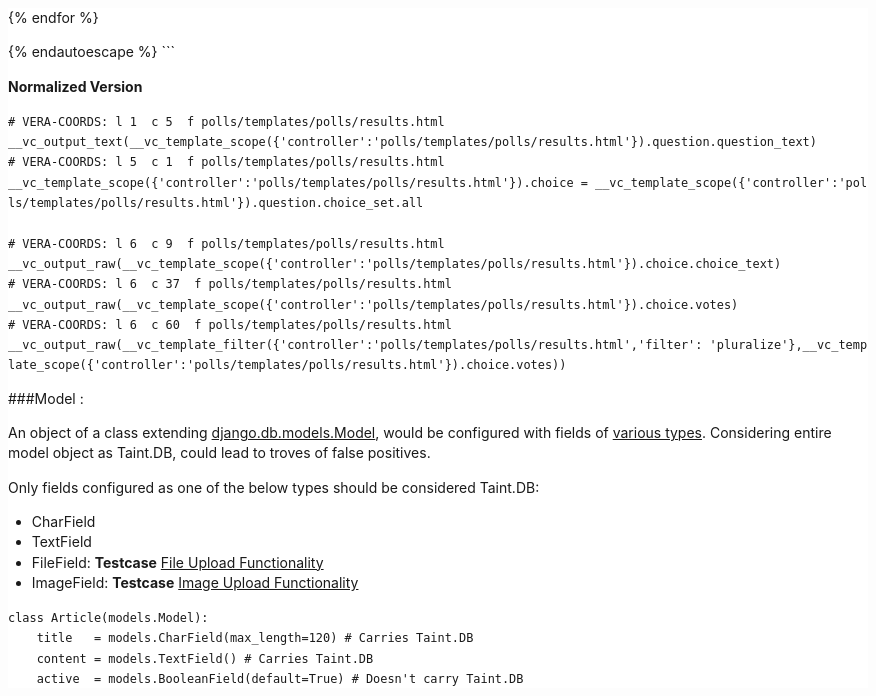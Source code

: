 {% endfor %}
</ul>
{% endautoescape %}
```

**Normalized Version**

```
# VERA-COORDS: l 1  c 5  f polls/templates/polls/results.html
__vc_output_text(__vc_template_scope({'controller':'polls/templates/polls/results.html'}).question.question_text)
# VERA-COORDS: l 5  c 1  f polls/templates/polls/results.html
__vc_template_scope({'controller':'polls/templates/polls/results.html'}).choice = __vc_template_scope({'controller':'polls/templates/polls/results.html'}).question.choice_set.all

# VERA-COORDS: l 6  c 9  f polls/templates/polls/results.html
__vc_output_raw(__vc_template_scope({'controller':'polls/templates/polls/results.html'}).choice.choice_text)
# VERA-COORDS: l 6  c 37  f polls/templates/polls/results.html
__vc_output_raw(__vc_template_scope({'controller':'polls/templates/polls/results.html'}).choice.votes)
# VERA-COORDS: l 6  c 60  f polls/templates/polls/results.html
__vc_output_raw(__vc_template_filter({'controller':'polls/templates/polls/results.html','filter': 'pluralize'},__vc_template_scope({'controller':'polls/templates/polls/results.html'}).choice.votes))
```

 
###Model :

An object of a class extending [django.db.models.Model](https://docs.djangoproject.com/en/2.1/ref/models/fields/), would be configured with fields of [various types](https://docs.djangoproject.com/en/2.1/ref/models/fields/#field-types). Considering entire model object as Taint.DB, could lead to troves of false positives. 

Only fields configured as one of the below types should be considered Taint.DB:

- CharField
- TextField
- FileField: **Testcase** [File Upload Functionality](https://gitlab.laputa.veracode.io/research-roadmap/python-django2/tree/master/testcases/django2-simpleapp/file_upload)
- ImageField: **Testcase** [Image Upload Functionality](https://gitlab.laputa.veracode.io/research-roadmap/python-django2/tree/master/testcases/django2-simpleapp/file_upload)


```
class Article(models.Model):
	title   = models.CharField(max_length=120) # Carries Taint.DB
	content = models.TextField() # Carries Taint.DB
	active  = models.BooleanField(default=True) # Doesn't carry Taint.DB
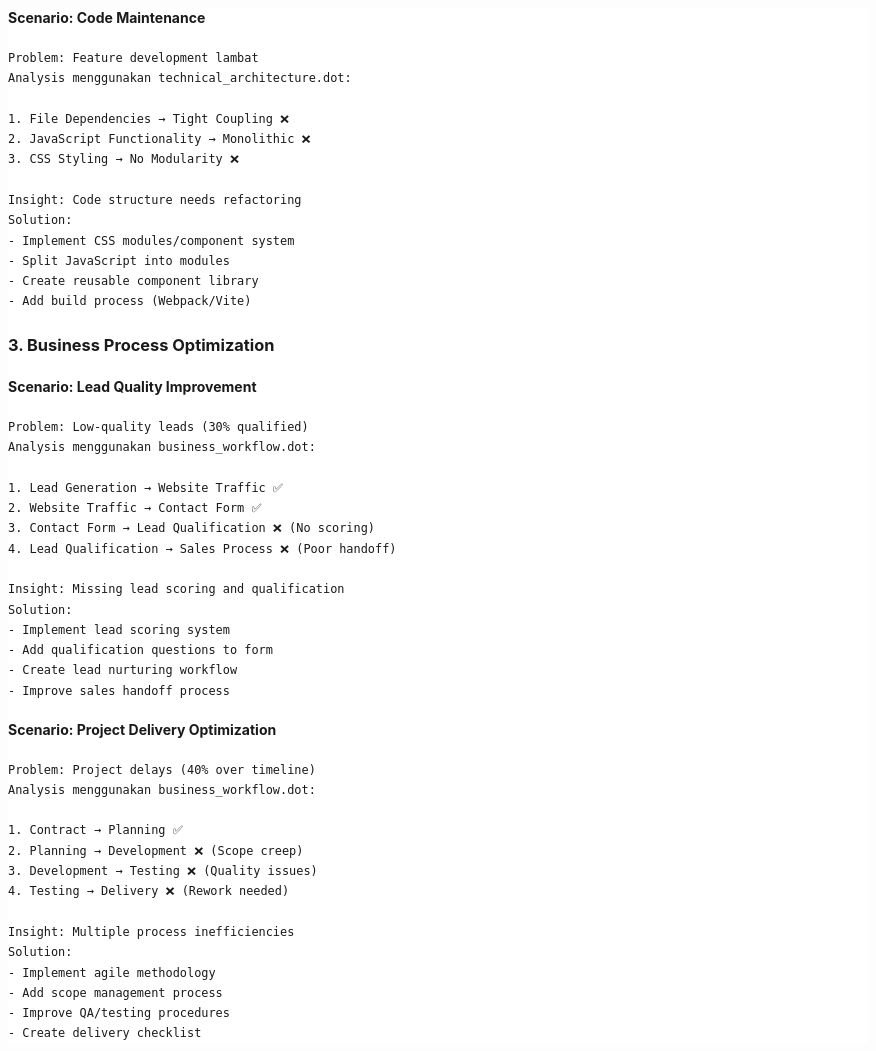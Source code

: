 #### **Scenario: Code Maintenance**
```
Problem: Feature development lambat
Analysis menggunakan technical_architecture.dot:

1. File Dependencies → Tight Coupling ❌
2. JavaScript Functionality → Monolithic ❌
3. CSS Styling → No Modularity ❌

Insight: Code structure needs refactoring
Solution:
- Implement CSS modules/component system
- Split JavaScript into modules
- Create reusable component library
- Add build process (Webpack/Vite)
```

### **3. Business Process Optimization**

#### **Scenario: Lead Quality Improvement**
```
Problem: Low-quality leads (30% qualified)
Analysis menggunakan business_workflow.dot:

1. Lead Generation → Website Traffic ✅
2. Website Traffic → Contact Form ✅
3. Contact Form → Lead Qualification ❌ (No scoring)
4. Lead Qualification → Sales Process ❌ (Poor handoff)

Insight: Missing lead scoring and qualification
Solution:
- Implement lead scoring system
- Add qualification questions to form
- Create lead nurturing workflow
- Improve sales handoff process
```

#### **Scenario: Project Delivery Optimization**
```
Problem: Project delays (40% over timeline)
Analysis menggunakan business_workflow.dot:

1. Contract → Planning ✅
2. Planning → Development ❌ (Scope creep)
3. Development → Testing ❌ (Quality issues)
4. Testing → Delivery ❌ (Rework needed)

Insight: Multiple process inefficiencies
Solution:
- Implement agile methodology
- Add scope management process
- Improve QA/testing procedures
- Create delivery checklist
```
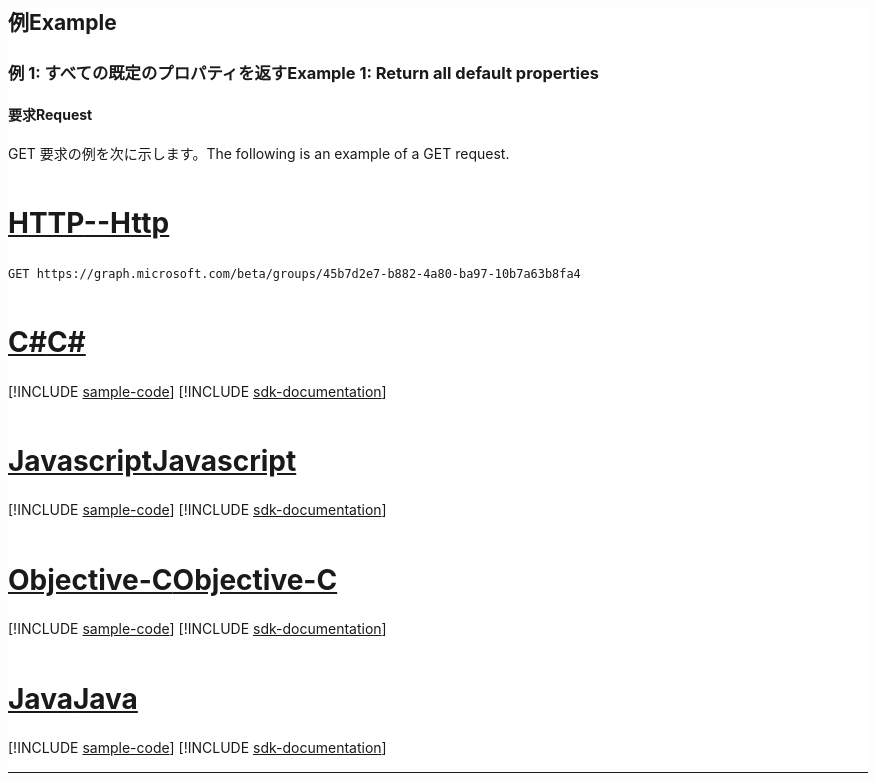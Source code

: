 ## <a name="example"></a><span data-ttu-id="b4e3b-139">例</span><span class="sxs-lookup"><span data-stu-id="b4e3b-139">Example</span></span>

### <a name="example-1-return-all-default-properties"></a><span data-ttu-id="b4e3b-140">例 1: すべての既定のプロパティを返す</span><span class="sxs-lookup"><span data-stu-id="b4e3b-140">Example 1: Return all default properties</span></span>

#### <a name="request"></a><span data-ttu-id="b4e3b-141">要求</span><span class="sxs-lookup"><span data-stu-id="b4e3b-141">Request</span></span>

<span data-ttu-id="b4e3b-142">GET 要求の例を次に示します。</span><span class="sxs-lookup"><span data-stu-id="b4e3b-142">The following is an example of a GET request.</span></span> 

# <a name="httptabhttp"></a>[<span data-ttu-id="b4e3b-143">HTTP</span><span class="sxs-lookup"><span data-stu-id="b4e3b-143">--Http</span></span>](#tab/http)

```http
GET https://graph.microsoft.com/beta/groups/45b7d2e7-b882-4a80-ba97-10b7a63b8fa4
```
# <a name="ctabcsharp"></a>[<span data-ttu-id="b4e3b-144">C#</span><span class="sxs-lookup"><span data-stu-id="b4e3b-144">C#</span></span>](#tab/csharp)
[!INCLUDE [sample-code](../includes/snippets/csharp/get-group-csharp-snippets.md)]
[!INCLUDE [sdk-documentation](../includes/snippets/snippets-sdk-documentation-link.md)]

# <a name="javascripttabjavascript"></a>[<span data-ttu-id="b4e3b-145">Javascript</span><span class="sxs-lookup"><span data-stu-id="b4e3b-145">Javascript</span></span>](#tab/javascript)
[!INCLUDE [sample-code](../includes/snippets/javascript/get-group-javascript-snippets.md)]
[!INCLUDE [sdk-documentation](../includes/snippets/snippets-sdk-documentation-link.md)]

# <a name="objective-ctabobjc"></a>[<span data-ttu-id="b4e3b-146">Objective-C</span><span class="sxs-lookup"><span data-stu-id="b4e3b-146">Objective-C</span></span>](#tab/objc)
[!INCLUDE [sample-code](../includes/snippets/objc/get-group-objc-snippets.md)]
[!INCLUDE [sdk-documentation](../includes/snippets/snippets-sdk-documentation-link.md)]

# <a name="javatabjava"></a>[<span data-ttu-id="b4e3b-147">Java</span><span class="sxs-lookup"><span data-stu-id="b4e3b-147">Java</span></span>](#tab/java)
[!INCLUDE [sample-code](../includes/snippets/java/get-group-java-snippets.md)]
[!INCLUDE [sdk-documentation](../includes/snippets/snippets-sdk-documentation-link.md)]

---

* * *

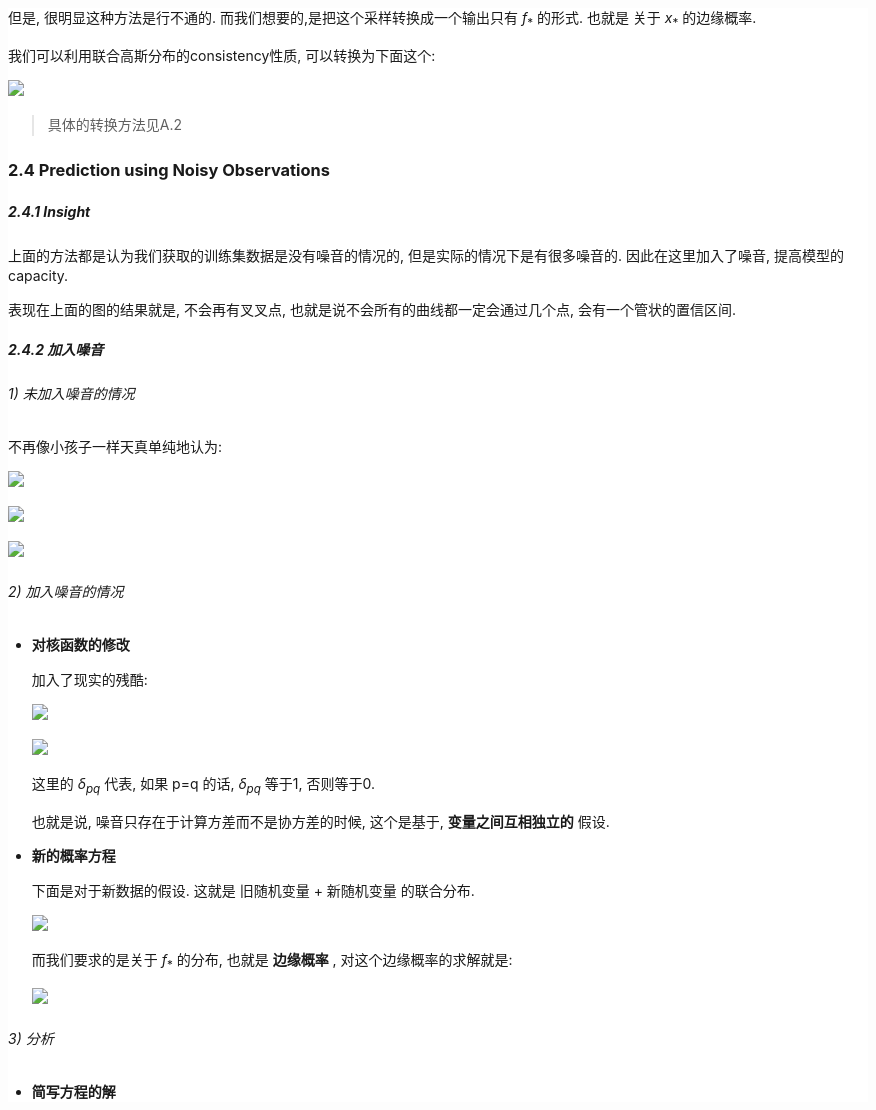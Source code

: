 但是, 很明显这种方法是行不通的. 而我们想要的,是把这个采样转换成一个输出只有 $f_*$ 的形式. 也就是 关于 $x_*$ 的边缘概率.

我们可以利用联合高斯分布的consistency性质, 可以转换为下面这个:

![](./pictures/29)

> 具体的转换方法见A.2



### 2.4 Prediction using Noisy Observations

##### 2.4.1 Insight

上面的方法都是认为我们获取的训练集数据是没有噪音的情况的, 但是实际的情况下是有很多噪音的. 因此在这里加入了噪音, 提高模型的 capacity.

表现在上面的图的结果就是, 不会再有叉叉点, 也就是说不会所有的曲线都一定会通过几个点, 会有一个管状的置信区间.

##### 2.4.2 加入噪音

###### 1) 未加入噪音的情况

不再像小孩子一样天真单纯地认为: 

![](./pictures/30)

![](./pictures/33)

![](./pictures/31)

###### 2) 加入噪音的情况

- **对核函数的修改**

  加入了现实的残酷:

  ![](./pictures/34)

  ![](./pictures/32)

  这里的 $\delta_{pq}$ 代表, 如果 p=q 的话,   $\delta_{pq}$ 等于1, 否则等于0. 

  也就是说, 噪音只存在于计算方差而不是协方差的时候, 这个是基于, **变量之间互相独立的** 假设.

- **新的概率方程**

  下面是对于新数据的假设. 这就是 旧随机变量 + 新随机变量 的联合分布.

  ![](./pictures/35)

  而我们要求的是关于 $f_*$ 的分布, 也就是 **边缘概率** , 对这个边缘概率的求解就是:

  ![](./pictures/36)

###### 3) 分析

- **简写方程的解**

* * *

> **ACTIVITY**
Take the listing above and repeat exactly the lines from the one containing "###### 2) 加入噪音的情况" through the one containing "- **简写方程的解**", both included.

> **TASK OUTPUT**
###### 2) 加入噪音的情况

- **对核函数的修改**

  加入了现实的残酷:

  ![](./pictures/34)

  ![](./pictures/32)

  这里的 $\delta_{pq}$ 代表, 如果 p=q 的话,   $\delta_{pq}$ 等于1, 否则等于0. 

  也就是说, 噪音只存在于计算方差而不是协方差的时候, 这个是基于, **变量之间互相独立的** 假设.

- **新的概率方程**

  下面是对于新数据的假设. 这就是 旧随机变量 + 新随机变量 的联合分布.

  ![](./pictures/35)

  而我们要求的是关于 $f_*$ 的分布, 也就是 **边缘概率** , 对这个边缘概率的求解就是:

  ![](./pictures/36)

###### 3) 分析

- **简写方程的解**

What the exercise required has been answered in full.